== Recorded data

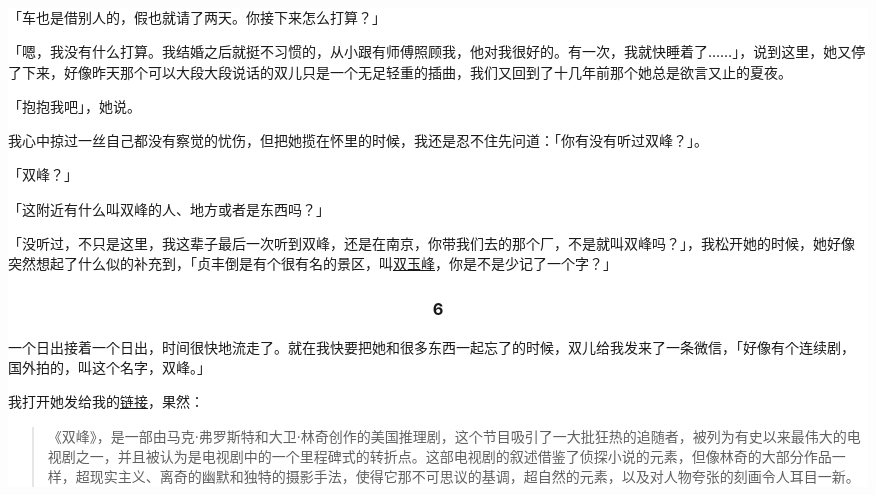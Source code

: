 「车也是借别人的，假也就请了两天。你接下来怎么打算？」

「嗯，我没有什么打算。我结婚之后就挺不习惯的，从小跟有师傅照顾我，他对我很好的。有一次，我就快睡着了……」，说到这里，她又停了下来，好像昨天那个可以大段大段说话的双儿只是一个无足轻重的插曲，我们又回到了十几年前那个她总是欲言又止的夏夜。

「抱抱我吧」，她说。

我心中掠过一丝自己都没有察觉的忧伤，但把她揽在怀里的时候，我还是忍不住先问道：「你有没有听过双峰？」。

「双峰？」

「这附近有什么叫双峰的人、地方或者是东西吗？」

「没听过，不只是这里，我这辈子最后一次听到双峰，还是在南京，你带我们去的那个厂，不是就叫双峰吗？」，我松开她的时候，她好像突然想起了什么似的补充到，「贞丰倒是有个很有名的景区，叫[双玉峰](http://www.mafengwo.cn/poi/5427420.html)，你是不是少记了一个字？」

<center><h3>6</h3></center>

一个日出接着一个日出，时间很快地流走了。就在我快要把她和很多东西一起忘了的时候，双儿给我发来了一条微信，「好像有个连续剧，国外拍的，叫这个名字，双峰。」

我打开她发给我的[链接](https://movie.douban.com/subject/1295526/)，果然：

> 《双峰》，是一部由马克·弗罗斯特和大卫·林奇创作的美国推理剧，这个节目吸引了一大批狂热的追随者，被列为有史以来最伟大的电视剧之一，并且被认为是电视剧中的一个里程碑式的转折点。这部电视剧的叙述借鉴了侦探小说的元素，但像林奇的大部分作品一样，超现实主义、离奇的幽默和独特的摄影手法，使得它那不可思议的基调，超自然的元素，以及对人物夸张的刻画令人耳目一新。

<audio controls loop preload><source src="{{ site.static_base }}/downloads/audio/twin_peaks_theme.mp3"></audio>
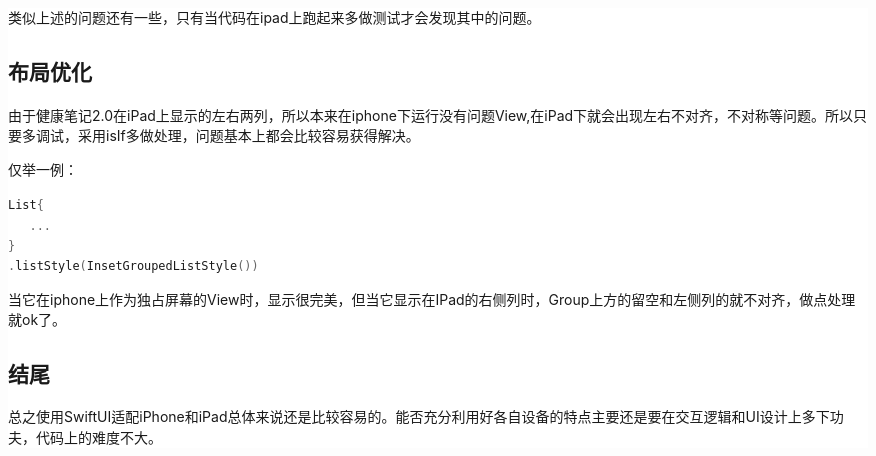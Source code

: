 类似上述的问题还有一些，只有当代码在ipad上跑起来多做测试才会发现其中的问题。

## 布局优化 ##

由于健康笔记2.0在iPad上显示的左右两列，所以本来在iphone下运行没有问题View,在iPad下就会出现左右不对齐，不对称等问题。所以只要多调试，采用isIf多做处理，问题基本上都会比较容易获得解决。

仅举一例：

```swift
List{
   ...
}
.listStyle(InsetGroupedListStyle())
```

当它在iphone上作为独占屏幕的View时，显示很完美，但当它显示在IPad的右侧列时，Group上方的留空和左侧列的就不对齐，做点处理就ok了。

## 结尾 ##

总之使用SwiftUI适配iPhone和iPad总体来说还是比较容易的。能否充分利用好各自设备的特点主要还是要在交互逻辑和UI设计上多下功夫，代码上的难度不大。
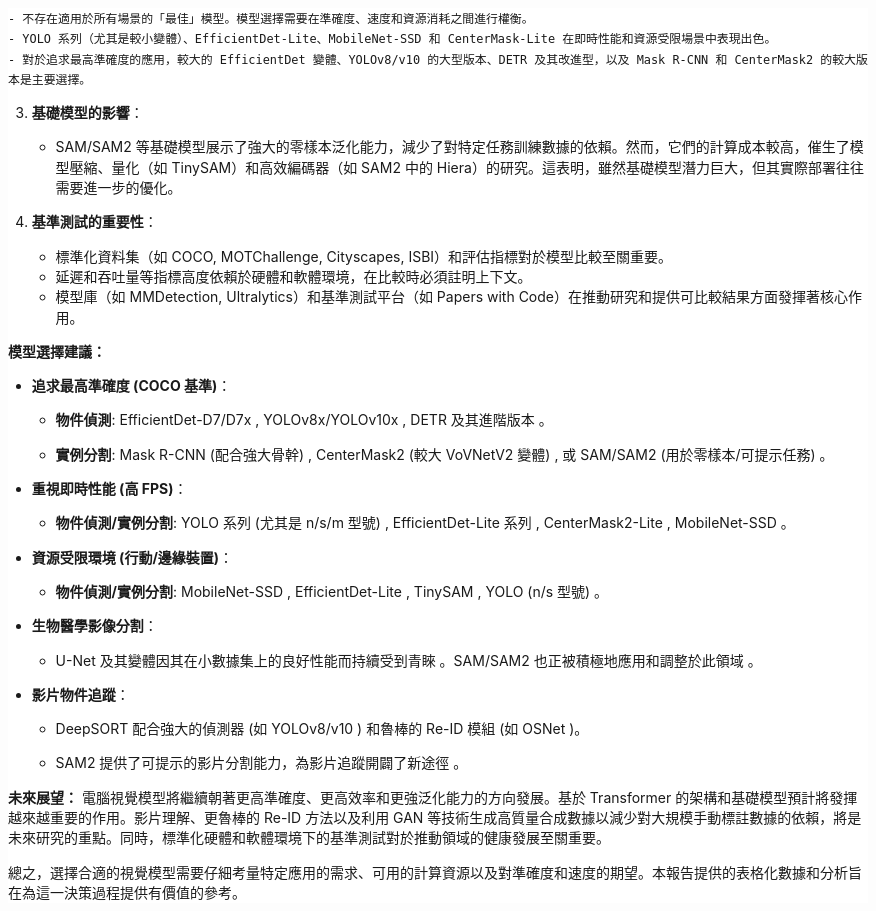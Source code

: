     - 不存在適用於所有場景的「最佳」模型。模型選擇需要在準確度、速度和資源消耗之間進行權衡。
    - YOLO 系列（尤其是較小變體）、EfficientDet-Lite、MobileNet-SSD 和 CenterMask-Lite 在即時性能和資源受限場景中表現出色。
    - 對於追求最高準確度的應用，較大的 EfficientDet 變體、YOLOv8/v10 的大型版本、DETR 及其改進型，以及 Mask R-CNN 和 CenterMask2 的較大版本是主要選擇。
3. **基礎模型的影響**：
    
    - SAM/SAM2 等基礎模型展示了強大的零樣本泛化能力，減少了對特定任務訓練數據的依賴。然而，它們的計算成本較高，催生了模型壓縮、量化（如 TinySAM）和高效編碼器（如 SAM2 中的 Hiera）的研究。這表明，雖然基礎模型潛力巨大，但其實際部署往往需要進一步的優化。
4. **基準測試的重要性**：
    
    - 標準化資料集（如 COCO, MOTChallenge, Cityscapes, ISBI）和評估指標對於模型比較至關重要。
    - 延遲和吞吐量等指標高度依賴於硬體和軟體環境，在比較時必須註明上下文。
    - 模型庫（如 MMDetection, Ultralytics）和基準測試平台（如 Papers with Code）在推動研究和提供可比較結果方面發揮著核心作用。

**模型選擇建議：**

- **追求最高準確度 (COCO 基準)**：
    - **物件偵測**: EfficientDet-D7/D7x , YOLOv8x/YOLOv10x , DETR 及其進階版本 。  
        
    - **實例分割**: Mask R-CNN (配合強大骨幹) , CenterMask2 (較大 VoVNetV2 變體) , 或 SAM/SAM2 (用於零樣本/可提示任務) 。  
        
- **重視即時性能 (高 FPS)**：
    - **物件偵測/實例分割**: YOLO 系列 (尤其是 n/s/m 型號) , EfficientDet-Lite 系列 , CenterMask2-Lite , MobileNet-SSD 。  
        
- **資源受限環境 (行動/邊緣裝置)**：
    - **物件偵測/實例分割**: MobileNet-SSD , EfficientDet-Lite , TinySAM , YOLO (n/s 型號) 。  
        
- **生物醫學影像分割**：
    - U-Net 及其變體因其在小數據集上的良好性能而持續受到青睞 。SAM/SAM2 也正被積極地應用和調整於此領域 。  
        
- **影片物件追蹤**：
    - DeepSORT 配合強大的偵測器 (如 YOLOv8/v10 ) 和魯棒的 Re-ID 模組 (如 OSNet )。  
        
    - SAM2 提供了可提示的影片分割能力，為影片追蹤開闢了新途徑 。  
        

**未來展望：** 電腦視覺模型將繼續朝著更高準確度、更高效率和更強泛化能力的方向發展。基於 Transformer 的架構和基礎模型預計將發揮越來越重要的作用。影片理解、更魯棒的 Re-ID 方法以及利用 GAN 等技術生成高質量合成數據以減少對大規模手動標註數據的依賴，將是未來研究的重點。同時，標準化硬體和軟體環境下的基準測試對於推動領域的健康發展至關重要。

總之，選擇合適的視覺模型需要仔細考量特定應用的需求、可用的計算資源以及對準確度和速度的期望。本報告提供的表格化數據和分析旨在為這一決策過程提供有價值的參考。
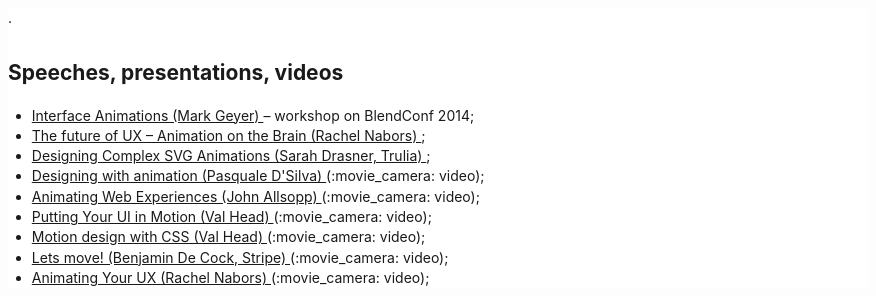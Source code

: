   </a>
  .
 </li>
</ul>
<h2>
 Speeches, presentations, videos
</h2>
<ul>
 <li>
  <a href="http://markgeyer.com/pres/interface-animations/">
   Interface Animations (Mark Geyer)
  </a>
  – workshop on BlendConf 2014;
 </li>
 <li>
  <a href="http://www.slideshare.net/CrowChick/animation-and-the-future-of-ux-33573726">
   The future of UX – Animation on the Brain (Rachel Nabors)
  </a>
  ;
 </li>
 <li>
  <a href="http://slides.com/sdrasner/cssdevconf">
   Designing Complex SVG Animations (Sarah Drasner, Trulia)
  </a>
  ;
 </li>
 <li>
  <a href="https://www.youtube.com/watch?v=TMe0WnkF1Lc&feature=youtu.be&list=UURx1y52pfeMwbuer9Vh2u-A&html5=1">
   Designing with animation (Pasquale D'Silva)
  </a>
  (:movie_camera: video);
 </li>
 <li>
  <a href="https://www.youtube.com/watch?v=66Kf8fMfh1M&list=UURx1y52pfeMwbuer9Vh2u-A&index=47">
   Animating Web Experiences (John Allsopp)
  </a>
  (:movie_camera: video);
 </li>
 <li>
  <a href="http://aneventapart.com/news/post/putting-your-ui-in-motion-with-css-by-val-head-an-event-apart-video">
   Putting Your UI in Motion (Val Head)
  </a>
  (:movie_camera: video);
 </li>
 <li>
  <a href="https://www.youtube.com/watch?v=TjsXqt-UxLo&list=PLUS3uVC08ZaqVEGFkl_dS_3FUzILkOIzA">
   Motion design with CSS (Val Head)
  </a>
  (:movie_camera: video);
 </li>
 <li>
  <a href="https://www.youtube.com/watch?v=J6wUmQDQBkw">
   Lets move! (Benjamin De Cock, Stripe)
  </a>
  (:movie_camera: video);
 </li>
 <li>
  <a href="https://futureinsights-1.wistia.com/medias/k62k980uo7">
   Animating Your UX (Rachel Nabors)
  </a>
  (:movie_camera: video);
 </li>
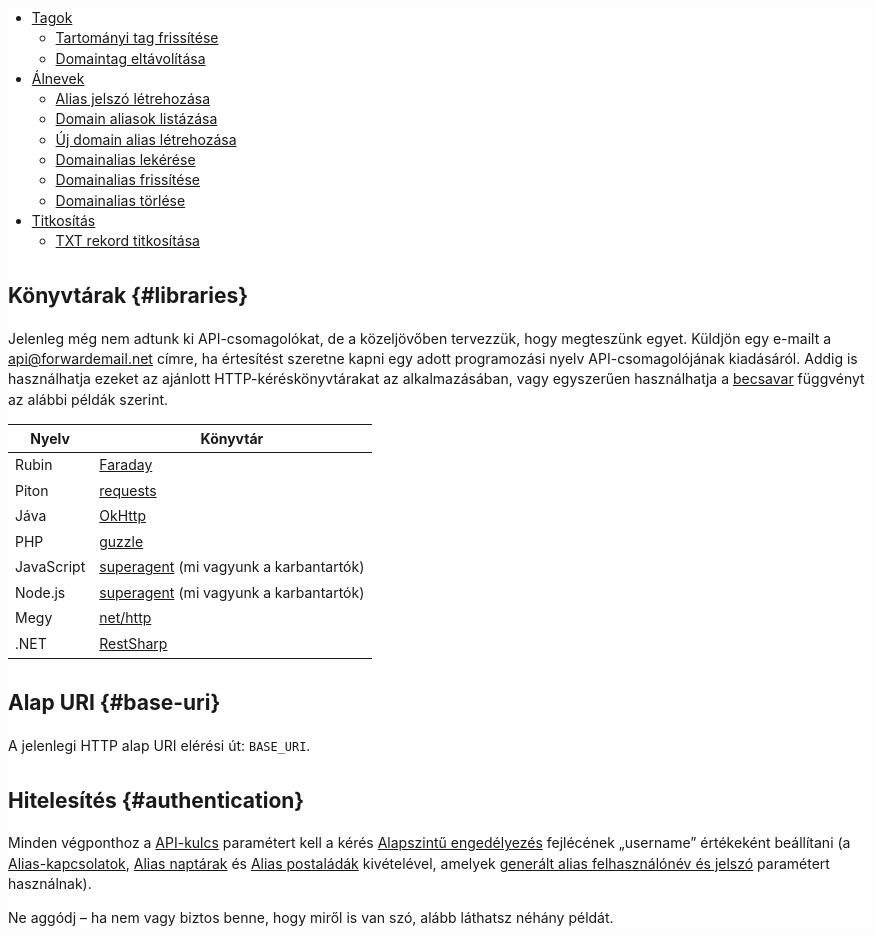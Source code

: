 * [Tagok](#members)
  * [Tartományi tag frissítése](#update-domain-member)
  * [Domaintag eltávolítása](#remove-domain-member)
* [Álnevek](#aliases)
  * [Alias jelszó létrehozása](#generate-an-alias-password)
  * [Domain aliasok listázása](#list-domain-aliases)
  * [Új domain alias létrehozása](#create-new-domain-alias)
  * [Domainalias lekérése](#retrieve-domain-alias)
  * [Domainalias frissítése](#update-domain-alias)
  * [Domainalias törlése](#delete-domain-alias)
* [Titkosítás](#encrypt)
  * [TXT rekord titkosítása](#encrypt-txt-record)

## Könyvtárak {#libraries}

Jelenleg még nem adtunk ki API-csomagolókat, de a közeljövőben tervezzük, hogy megteszünk egyet. Küldjön egy e-mailt a <api@forwardemail.net> címre, ha értesítést szeretne kapni egy adott programozási nyelv API-csomagolójának kiadásáról. Addig is használhatja ezeket az ajánlott HTTP-kéréskönyvtárakat az alkalmazásában, vagy egyszerűen használhatja a [becsavar](https://stackoverflow.com/a/27442239/3586413) függvényt az alábbi példák szerint.

| Nyelv | Könyvtár |
| ---------- | ---------------------------------------------------------------------- |
| Rubin | [Faraday](https://github.com/lostisland/faraday) |
| Piton | [requests](https://github.com/psf/requests) |
| Jáva | [OkHttp](https://github.com/square/okhttp/) |
| PHP | [guzzle](https://github.com/guzzle/guzzle) |
| JavaScript | [superagent](https://github.com/ladjs/superagent) (mi vagyunk a karbantartók) |
| Node.js | [superagent](https://github.com/ladjs/superagent) (mi vagyunk a karbantartók) |
| Megy | [net/http](https://golang.org/pkg/net/http/) |
| .NET | [RestSharp](https://github.com/restsharp/RestSharp) |

## Alap URI {#base-uri}

A jelenlegi HTTP alap URI elérési út: `BASE_URI`.

## Hitelesítés {#authentication}

Minden végponthoz a [API-kulcs](https://forwardemail.net/my-account/security) paramétert kell a kérés [Alapszintű engedélyezés](https://en.wikipedia.org/wiki/Basic_access_authentication) fejlécének „username” értékeként beállítani (a [Alias-kapcsolatok](#alias-contacts), [Alias naptárak](#alias-calendars) és [Alias postaládák](#alias-mailboxes) kivételével, amelyek [generált alias felhasználónév és jelszó](/faq#do-you-support-receiving-email-with-imap) paramétert használnak).

Ne aggódj – ha nem vagy biztos benne, hogy miről is van szó, alább láthatsz néhány példát.
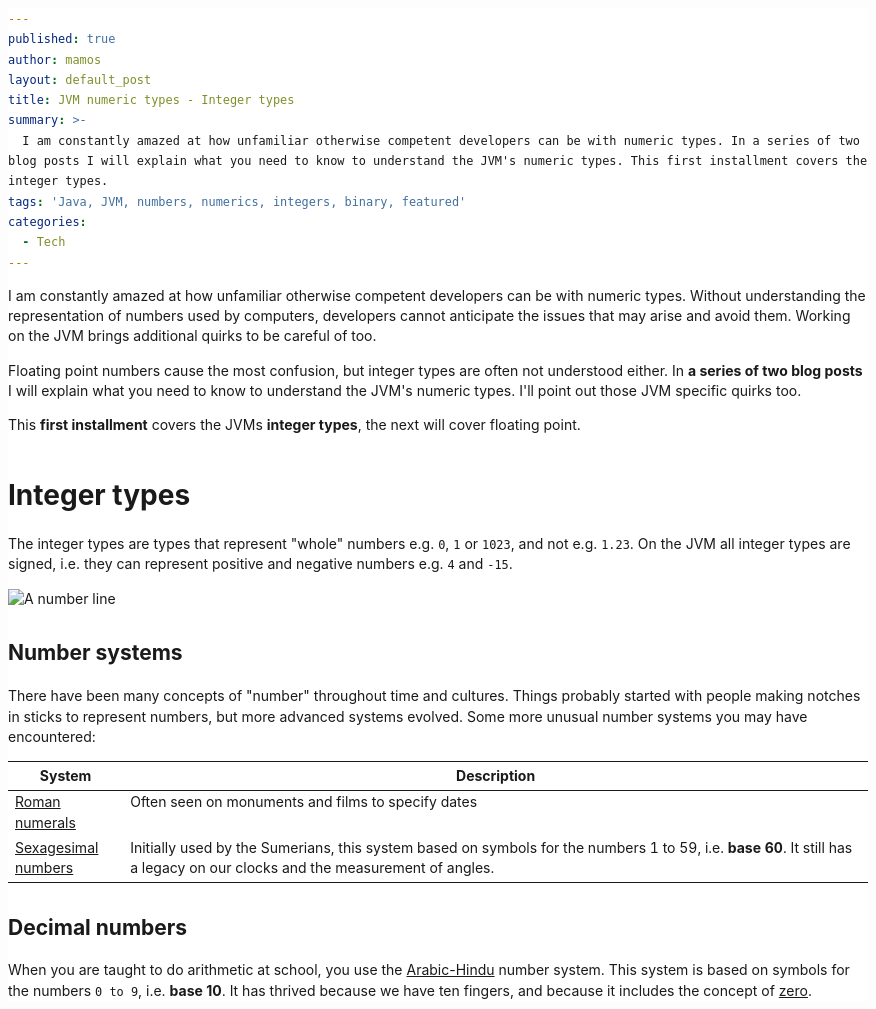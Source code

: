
 ```yaml
---
published: true
author: mamos
layout: default_post
title: JVM numeric types - Integer types
summary: >-
  I am constantly amazed at how unfamiliar otherwise competent developers can be with numeric types. In a series of two blog posts I will explain what you need to know to understand the JVM's numeric types. This first installment covers the integer types.
tags: 'Java, JVM, numbers, numerics, integers, binary, featured'
categories:
  - Tech
---
```

I am constantly amazed at how unfamiliar otherwise competent developers can be with numeric types. Without understanding the representation of numbers used by computers, developers cannot anticipate the issues that may arise and avoid them. Working on the JVM brings additional quirks to be careful of too.

Floating point numbers cause the most confusion, but integer types are often not understood either. In **a series of two blog posts** I will explain what you need to know to understand the JVM's numeric types. I'll point out those JVM specific quirks too. 

This **first installment** covers the JVMs **integer types**, the next will cover floating point.

# Integer types

The integer types are types that represent "whole" numbers e.g. `0`, `1` or `1023`, and not e.g. `1.23`. On the JVM all integer types are signed, i.e. they can represent positive and negative numbers e.g. `4` and `-15`.

<p><img src="{{ site.baseurl }}/mamos/assets/line.png" alt="A number line"></p>

## Number systems

There have been many concepts of "number" throughout time and cultures. Things probably started with people making notches in sticks to represent numbers, but more advanced systems evolved. Some more unusual number systems you may have encountered:

| System| Description|
|---|---|
| [Roman numerals](https://en.wikipedia.org/wiki/Roman_numerals) | Often seen on monuments and films to specify dates |
| [Sexagesimal numbers](https://en.wikipedia.org/wiki/Sexagesimal) | Initially used by the Sumerians, this system based on symbols for the numbers 1 to 59, i.e. **base 60**. It still has a legacy on our clocks and the measurement of angles. |

## Decimal numbers

When you are taught to do arithmetic at school, you use the [Arabic-Hindu](https://en.wikipedia.org/wiki/Hindu%E2%80%93Arabic_numeral_system) number system. This system is based on symbols for the numbers `0 to 9`, i.e. **base 10**. It has thrived because we have ten fingers, and because it includes the concept of [zero](https://en.wikipedia.org/wiki/0).
 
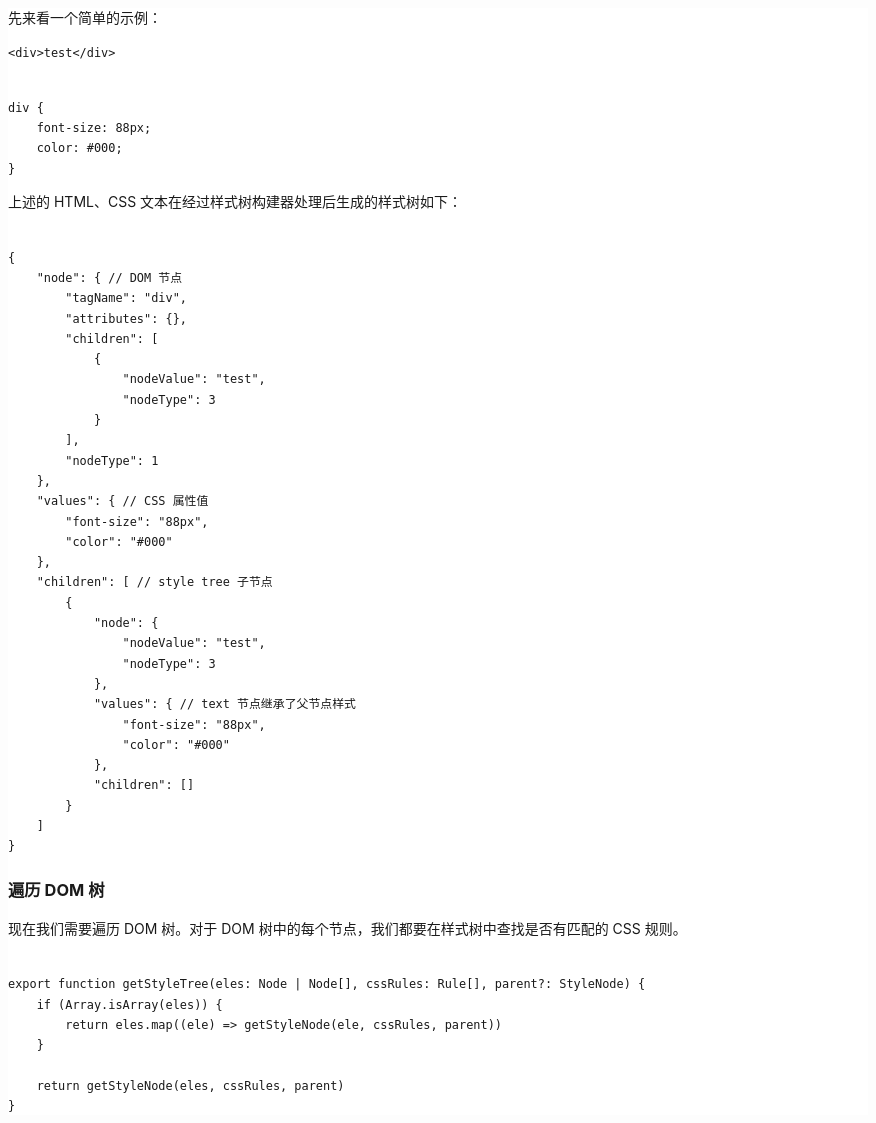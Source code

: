 先来看一个简单的示例：

```
<div>test</div>
```

```

div {
    font-size: 88px;
    color: #000;
}
```

上述的 HTML、CSS 文本在经过样式树构建器处理后生成的样式树如下：

```

{
    "node": { // DOM 节点
        "tagName": "div",
        "attributes": {},
        "children": [
            {
                "nodeValue": "test",
                "nodeType": 3
            }
        ],
        "nodeType": 1
    },
    "values": { // CSS 属性值
        "font-size": "88px",
        "color": "#000"
    },
    "children": [ // style tree 子节点
        {
            "node": {
                "nodeValue": "test",
                "nodeType": 3
            },
            "values": { // text 节点继承了父节点样式
                "font-size": "88px",
                "color": "#000"
            },
            "children": []
        }
    ]
}
```

### 遍历 DOM 树

现在我们需要遍历 DOM 树。对于 DOM 树中的每个节点，我们都要在样式树中查找是否有匹配的 CSS 规则。

```

export function getStyleTree(eles: Node | Node[], cssRules: Rule[], parent?: StyleNode) {
    if (Array.isArray(eles)) {
        return eles.map((ele) => getStyleNode(ele, cssRules, parent))
    }

    return getStyleNode(eles, cssRules, parent)
}
```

====

- Requirement -
Set down, exactly as written above, each line from the one with "Putting Your UI in Motion (Val Head)" through the one with "Node.js | [superagent](https://github.com/ladjs/superagent)", and skip the pictures.

- Exercise result -
   Putting Your UI in Motion (Val Head)
  </a>
  (:movie_camera: video);
 </li>
 <li>
  <a href="https://www.youtube.com/watch?v=TjsXqt-UxLo&list=PLUS3uVC08ZaqVEGFkl_dS_3FUzILkOIzA">
   Motion design with CSS (Val Head)
  </a>
  (:movie_camera: video);
 </li>
 <li>
  <a href="https://www.youtube.com/watch?v=J6wUmQDQBkw">
   Lets move! (Benjamin De Cock, Stripe)
  </a>
  (:movie_camera: video);
 </li>
 <li>
  <a href="https://futureinsights-1.wistia.com/medias/k62k980uo7">
   Animating Your UX (Rachel Nabors)
  </a>
  (:movie_camera: video);
 </li>
Source code

: * [Tagok](#members)
  * [Tartományi tag frissítése](#update-domain-member)
  * [Domaintag eltávolítása](#remove-domain-member)
* [Álnevek](#aliases)
  * [Alias jelszó létrehozása](#generate-an-alias-password)
  * [Domain aliasok listázása](#list-domain-aliases)
  * [Új domain alias létrehozása](#create-new-domain-alias)
  * [Domainalias lekérése](#retrieve-domain-alias)
  * [Domainalias frissítése](#update-domain-alias)
  * [Domainalias törlése](#delete-domain-alias)
* [Titkosítás](#encrypt)
  * [TXT rekord titkosítása](#encrypt-txt-record)

## Könyvtárak {#libraries}

Jelenleg még nem adtunk ki API-csomagolókat, de a közeljövőben tervezzük, hogy megteszünk egyet. Küldjön egy e-mailt a <api@forwardemail.net> címre, ha értesítést szeretne kapni egy adott programozási nyelv API-csomagolójának kiadásáról. Addig is használhatja ezeket az ajánlott HTTP-kéréskönyvtárakat az alkalmazásában, vagy egyszerűen használhatja a [becsavar](https://stackoverflow.com/a/27442239/3586413) függvényt az alábbi példák szerint.

| Nyelv | Könyvtár |
| ---------- | ---------------------------------------------------------------------- |
| Rubin | [Faraday](https://github.com/lostisland/faraday) |
| Piton | [requests](https://github.com/psf/requests) |
| Jáva | [OkHttp](https://github.com/square/okhttp/) |
| PHP | [guzzle](https://github.com/guzzle/guzzle) |
| JavaScript | [superagent](https://github.com/ladjs/superagent) (mi vagyunk a karbantartók) |
| Node.js | [superagent](https://github.com/ladjs/superagent) (mi vagyunk a karbantartók) |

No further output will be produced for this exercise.